Letters To The Editor


March 31, 2003

Working with Sen. Moynihan was a privilege

I am writing in response to the article on the passing of Daniel Patrick Moynihan ("Former Sen. Daniel P. Moynihan, 76, dies," March 27).

In the spring of 1990, I was hired to serve on Senator Moynihan's staff as assistant to his chief of staff, Paul Brown. During the interview process, Mr. Brown told me not to be intimidated when I first met the senator because 1) he is smarter than all of us, and 2) being from Baltimore and not having a Harvard degree (mine was from the College of Notre Dame of Maryland), my chances of being hired were slim to none. Well, I was hired and couldn't contain myself to know that I was working for one of the greatest senators, who was on the forefront of international issues.

I worked many long hours with him, being placed in his outer sanctum, alongside his chief of staff and executive secretary. Somehow I always got the Saturday shift when Mr. Moynihan needed someone to work with him while he did his writing on an antique typewriter. I didn't mind working Saturdays because often it was just him and me. What an education I received from working with him that money could not buy!

One Saturday in November 1990, when it was just Mr. Moynihan, his legislative assistant on foreign relations, and me in his office, the phone rang. I picked it up and a man asked to speak to "Pat" about his thoughts on whether the United States should continue economic sanctions against Iraq. As was appropriate, I asked, "Who can I tell the senator is calling?" The man said, "My name is George." And of course, I had to ask, "George who?" Well, George was the 41st president of the United States.

I may have just been a girl from Baltimore, with no Harvard degree and with a slim chance of being hired, but what an honor and privilege it was to work with Senator Moynihan.

Ingrid V. Mitchem

Washington, D.C.

Sign's message is lost on thief

Someone took the sign from my lawn. The sign said, "War is Not the Answer."

My sign didn't say, "I Love Saddam," because I don't. It didn't say, "I Don't Support our Troops," because I do. It didn't say, "Dictators and Weapons of Mass Destruction are Great," because they are not.

My sign expressed my belief, which is shared by many, that war represents a failure of imagination. It said that war and violence need not be a never-ending cycle, and that we can and must develop and apply alternative methods of conflict resolution. My sign expressed my belief that war is no more an inevitable element of the human condition than slavery or cannibalism were once thought to be. My sign expressed the belief that mankind can change, grow and progress.

It will take a nation of unparalleled strength, resolve, patience, intelligence and faith to begin this historic change. I believe that the United States can be that nation, and that now can be that historic time.

War is not the answer.

We can do better.

Mac Nachlas


The truth: Bush took the right steps

Jules Witcover is right in his column "Truth is first casualty," (Opinion * Commentary, March 26).

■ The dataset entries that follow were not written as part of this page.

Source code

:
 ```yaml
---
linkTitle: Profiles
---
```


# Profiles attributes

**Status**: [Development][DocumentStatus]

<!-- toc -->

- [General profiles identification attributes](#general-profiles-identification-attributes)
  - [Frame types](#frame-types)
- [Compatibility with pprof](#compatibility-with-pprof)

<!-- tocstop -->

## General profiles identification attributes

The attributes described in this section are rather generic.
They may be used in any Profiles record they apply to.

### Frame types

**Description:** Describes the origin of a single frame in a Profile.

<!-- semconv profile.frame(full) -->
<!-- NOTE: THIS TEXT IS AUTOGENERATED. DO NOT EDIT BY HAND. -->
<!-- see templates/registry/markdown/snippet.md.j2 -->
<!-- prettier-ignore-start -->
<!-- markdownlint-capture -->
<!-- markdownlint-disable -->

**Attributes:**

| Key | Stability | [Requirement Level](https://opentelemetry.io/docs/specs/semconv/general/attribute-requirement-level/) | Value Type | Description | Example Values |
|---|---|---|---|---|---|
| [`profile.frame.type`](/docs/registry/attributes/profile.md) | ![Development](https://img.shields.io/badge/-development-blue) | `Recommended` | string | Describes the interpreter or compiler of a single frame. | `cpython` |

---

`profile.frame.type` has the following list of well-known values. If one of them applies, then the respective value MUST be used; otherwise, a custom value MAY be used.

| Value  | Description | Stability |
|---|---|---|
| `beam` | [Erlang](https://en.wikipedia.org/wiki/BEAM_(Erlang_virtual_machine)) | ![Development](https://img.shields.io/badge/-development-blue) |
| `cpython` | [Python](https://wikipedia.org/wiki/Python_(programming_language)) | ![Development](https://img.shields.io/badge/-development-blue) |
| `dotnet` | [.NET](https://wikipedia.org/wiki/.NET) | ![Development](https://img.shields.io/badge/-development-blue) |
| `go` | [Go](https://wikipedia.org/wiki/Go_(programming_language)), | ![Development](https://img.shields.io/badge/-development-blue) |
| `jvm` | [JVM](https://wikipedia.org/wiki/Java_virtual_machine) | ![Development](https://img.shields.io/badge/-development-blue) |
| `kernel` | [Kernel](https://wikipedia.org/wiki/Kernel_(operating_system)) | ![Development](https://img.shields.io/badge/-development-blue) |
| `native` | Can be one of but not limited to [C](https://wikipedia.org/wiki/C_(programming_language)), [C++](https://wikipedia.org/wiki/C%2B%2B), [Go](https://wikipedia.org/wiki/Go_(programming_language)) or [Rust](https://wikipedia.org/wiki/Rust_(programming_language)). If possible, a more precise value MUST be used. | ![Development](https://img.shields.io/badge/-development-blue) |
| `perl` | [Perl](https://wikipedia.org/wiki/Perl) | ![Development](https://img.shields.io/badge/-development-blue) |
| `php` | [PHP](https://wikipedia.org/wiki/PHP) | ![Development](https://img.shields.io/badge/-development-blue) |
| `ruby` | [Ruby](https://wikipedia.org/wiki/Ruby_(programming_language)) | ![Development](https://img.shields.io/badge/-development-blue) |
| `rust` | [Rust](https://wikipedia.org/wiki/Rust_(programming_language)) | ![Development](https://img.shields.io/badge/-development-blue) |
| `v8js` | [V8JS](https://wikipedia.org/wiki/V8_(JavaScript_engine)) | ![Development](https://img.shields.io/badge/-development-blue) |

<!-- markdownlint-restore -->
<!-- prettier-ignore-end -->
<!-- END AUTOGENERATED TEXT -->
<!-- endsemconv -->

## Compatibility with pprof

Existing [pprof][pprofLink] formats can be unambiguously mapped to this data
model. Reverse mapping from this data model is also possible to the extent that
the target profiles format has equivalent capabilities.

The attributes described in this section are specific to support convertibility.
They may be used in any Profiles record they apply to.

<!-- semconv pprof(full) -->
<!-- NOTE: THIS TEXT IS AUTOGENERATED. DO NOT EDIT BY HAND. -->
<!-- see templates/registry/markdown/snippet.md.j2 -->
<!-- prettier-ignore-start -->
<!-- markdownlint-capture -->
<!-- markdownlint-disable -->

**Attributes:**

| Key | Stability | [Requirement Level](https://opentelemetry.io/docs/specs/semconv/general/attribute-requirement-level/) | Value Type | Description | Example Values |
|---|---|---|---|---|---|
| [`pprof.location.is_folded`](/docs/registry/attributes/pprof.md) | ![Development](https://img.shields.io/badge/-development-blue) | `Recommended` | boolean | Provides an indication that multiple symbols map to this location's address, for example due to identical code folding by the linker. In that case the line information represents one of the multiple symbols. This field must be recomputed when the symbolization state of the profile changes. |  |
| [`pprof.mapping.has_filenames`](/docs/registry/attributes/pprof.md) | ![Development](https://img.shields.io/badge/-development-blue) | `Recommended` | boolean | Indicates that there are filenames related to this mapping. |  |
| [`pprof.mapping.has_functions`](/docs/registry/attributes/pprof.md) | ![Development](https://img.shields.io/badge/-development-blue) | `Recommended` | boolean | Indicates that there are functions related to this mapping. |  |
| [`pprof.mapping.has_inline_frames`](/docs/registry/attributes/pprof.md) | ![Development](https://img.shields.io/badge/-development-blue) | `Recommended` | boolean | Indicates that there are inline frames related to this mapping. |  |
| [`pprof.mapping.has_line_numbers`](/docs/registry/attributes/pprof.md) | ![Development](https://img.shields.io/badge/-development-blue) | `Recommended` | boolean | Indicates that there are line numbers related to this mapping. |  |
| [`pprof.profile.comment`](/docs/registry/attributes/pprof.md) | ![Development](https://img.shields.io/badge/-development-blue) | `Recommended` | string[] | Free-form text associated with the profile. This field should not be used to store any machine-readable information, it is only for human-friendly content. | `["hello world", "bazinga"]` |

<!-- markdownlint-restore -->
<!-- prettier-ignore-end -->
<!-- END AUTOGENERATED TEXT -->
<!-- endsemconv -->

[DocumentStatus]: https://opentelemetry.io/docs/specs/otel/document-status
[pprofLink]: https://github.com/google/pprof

He accused President Bush of "nose-thumbing derogation of the international body," referring, of course, to the United Nations. Seems to me this actually applies to President Clinton when he didn't regard the United Nations as worth any serious diplomatic effort before he intervened in the Balkans. Conversely, President Bush personally initiated a six-month diplomatic attempt to push the United Nations toward relevance by standing behind its own resolutions. As we now know, this was doomed from the beginning by the duplicity of the French and others who took cover behind their leadership. Peace was not their agenda; their real purpose was protecting their economic interests, covering their violation of U.N. sanctions, and checking U.S. power. Certainly, building credibility for the U.N. was not on their radar scope.

There are times when you do what is right, regardless of how many oppose your position - especially when their approach has been historically discredited without exception.

W. D. Sauerwein


Blocking `Exile' is blockheaded move

Let's see if I've got this straight. I read that state Sen. Brian E. Frosh, chairman of the Judicial Proceedings Committee, was blocking passage of Project Exile legislation, a proven deterrent to gun violence, because the bill didn't contain a panoply of other gun control measures that have been proven not to work ("Committee leader stalls firearms bills," March 28).

Is he afraid Project Exile will show up all the ineffective and burdensome gun legislation of the past? Now who is siding with the criminals?

Phillip W. Worrall


Medical marijuana opponents misguided

It is sad to see White House drug czar John P. Walters continuing to spread misinformation about medical marijuana ("National drug czar, Cummings against marijuana bill," March 25). It is even sadder to see local representatives such as Rep. Elijah E. Cummings being taken in by Mr. Walters' deceptions.